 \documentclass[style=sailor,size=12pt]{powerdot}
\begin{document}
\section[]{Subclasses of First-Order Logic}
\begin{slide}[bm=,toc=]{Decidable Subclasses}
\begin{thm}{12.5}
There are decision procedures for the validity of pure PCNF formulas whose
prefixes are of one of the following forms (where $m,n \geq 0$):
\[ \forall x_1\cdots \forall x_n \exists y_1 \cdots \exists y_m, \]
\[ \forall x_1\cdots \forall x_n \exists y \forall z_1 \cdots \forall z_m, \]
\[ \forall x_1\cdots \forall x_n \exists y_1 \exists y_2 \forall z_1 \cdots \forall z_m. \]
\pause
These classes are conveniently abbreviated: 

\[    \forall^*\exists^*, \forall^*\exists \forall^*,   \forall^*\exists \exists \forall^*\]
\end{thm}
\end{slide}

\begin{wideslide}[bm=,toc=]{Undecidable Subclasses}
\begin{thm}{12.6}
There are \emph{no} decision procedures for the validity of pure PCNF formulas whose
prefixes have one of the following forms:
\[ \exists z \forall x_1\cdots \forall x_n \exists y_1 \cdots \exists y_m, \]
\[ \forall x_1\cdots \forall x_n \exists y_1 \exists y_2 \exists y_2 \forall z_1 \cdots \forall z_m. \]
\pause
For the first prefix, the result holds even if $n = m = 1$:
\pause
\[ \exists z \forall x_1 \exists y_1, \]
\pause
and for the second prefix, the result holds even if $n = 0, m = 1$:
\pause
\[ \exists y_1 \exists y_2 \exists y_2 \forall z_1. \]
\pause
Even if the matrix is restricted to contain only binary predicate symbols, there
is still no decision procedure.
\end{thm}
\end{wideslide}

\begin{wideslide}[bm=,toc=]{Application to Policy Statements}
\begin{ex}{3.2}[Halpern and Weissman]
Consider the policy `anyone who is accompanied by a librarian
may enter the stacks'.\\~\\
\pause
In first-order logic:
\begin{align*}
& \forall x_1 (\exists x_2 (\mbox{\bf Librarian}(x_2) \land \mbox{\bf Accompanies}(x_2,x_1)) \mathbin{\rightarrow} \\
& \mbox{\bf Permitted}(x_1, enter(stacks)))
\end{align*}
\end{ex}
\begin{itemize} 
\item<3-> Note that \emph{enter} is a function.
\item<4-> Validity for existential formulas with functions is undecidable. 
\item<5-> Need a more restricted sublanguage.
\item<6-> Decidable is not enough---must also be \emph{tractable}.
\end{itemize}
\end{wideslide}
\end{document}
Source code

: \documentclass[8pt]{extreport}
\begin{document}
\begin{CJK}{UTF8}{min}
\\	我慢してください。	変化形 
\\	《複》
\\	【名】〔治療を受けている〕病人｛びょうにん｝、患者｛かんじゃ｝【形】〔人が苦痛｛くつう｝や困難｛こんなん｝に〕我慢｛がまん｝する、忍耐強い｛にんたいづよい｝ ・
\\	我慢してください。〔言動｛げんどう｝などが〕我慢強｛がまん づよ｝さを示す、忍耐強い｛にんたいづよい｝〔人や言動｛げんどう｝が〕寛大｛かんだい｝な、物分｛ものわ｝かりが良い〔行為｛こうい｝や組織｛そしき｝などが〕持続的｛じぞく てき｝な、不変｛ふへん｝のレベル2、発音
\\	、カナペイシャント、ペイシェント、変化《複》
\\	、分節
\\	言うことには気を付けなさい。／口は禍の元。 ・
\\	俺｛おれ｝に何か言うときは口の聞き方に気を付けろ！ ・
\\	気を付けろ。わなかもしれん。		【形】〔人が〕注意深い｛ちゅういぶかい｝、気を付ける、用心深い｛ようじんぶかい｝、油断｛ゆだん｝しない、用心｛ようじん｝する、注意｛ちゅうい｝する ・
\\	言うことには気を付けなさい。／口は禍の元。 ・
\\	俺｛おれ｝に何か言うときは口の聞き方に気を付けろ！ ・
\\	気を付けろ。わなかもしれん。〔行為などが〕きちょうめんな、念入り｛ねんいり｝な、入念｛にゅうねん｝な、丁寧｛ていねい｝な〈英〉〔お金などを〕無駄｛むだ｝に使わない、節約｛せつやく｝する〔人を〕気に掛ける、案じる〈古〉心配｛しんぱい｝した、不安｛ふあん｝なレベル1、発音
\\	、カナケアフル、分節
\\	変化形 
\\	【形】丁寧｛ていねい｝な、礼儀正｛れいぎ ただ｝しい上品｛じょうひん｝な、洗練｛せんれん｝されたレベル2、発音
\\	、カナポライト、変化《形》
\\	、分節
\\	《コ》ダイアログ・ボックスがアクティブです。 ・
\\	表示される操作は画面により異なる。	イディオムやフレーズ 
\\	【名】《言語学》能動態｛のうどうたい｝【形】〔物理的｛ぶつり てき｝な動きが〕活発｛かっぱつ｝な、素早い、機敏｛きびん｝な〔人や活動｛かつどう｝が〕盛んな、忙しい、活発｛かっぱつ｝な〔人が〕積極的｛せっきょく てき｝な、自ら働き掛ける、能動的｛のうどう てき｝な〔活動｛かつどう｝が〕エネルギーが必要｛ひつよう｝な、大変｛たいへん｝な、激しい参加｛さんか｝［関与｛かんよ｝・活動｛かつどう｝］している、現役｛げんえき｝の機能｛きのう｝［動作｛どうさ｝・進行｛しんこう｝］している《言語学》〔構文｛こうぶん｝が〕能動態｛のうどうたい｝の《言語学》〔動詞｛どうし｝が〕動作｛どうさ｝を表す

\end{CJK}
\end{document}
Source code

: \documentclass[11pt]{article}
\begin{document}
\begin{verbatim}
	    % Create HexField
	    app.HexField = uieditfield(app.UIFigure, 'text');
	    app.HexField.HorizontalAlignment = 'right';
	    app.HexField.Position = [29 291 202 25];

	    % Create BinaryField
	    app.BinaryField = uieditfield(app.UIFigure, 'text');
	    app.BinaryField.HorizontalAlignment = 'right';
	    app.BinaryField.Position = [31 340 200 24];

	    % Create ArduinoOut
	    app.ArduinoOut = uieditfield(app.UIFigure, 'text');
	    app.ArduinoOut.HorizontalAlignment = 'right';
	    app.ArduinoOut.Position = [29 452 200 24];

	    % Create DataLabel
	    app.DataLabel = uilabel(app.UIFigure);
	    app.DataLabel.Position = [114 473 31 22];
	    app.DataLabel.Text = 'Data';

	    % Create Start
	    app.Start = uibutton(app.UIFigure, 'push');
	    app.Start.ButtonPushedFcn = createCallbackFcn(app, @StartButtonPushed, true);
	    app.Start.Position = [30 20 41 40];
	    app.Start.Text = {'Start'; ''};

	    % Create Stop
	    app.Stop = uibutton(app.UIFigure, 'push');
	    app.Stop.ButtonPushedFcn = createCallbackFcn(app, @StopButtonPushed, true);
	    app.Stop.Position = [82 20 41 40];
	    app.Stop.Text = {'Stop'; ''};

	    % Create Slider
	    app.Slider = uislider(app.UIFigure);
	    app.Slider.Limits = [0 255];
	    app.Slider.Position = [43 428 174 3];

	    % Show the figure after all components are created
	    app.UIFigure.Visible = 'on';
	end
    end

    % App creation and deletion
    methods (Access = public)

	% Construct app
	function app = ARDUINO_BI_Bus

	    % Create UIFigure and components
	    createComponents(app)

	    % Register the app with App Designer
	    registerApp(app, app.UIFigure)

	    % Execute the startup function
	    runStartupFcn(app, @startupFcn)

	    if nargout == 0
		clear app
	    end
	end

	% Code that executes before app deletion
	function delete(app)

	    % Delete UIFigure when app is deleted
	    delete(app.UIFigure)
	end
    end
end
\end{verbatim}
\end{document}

• **GOAL OF THE EXERCISE**
Copy every line of the listing that includes the string "DataLabel".

• **SOLUTION**
	    % Create DataLabel
	    app.DataLabel = uilabel(app.UIFigure);
	    app.DataLabel.Position = [114 473 31 22];
	    app.DataLabel.Text = 'Data';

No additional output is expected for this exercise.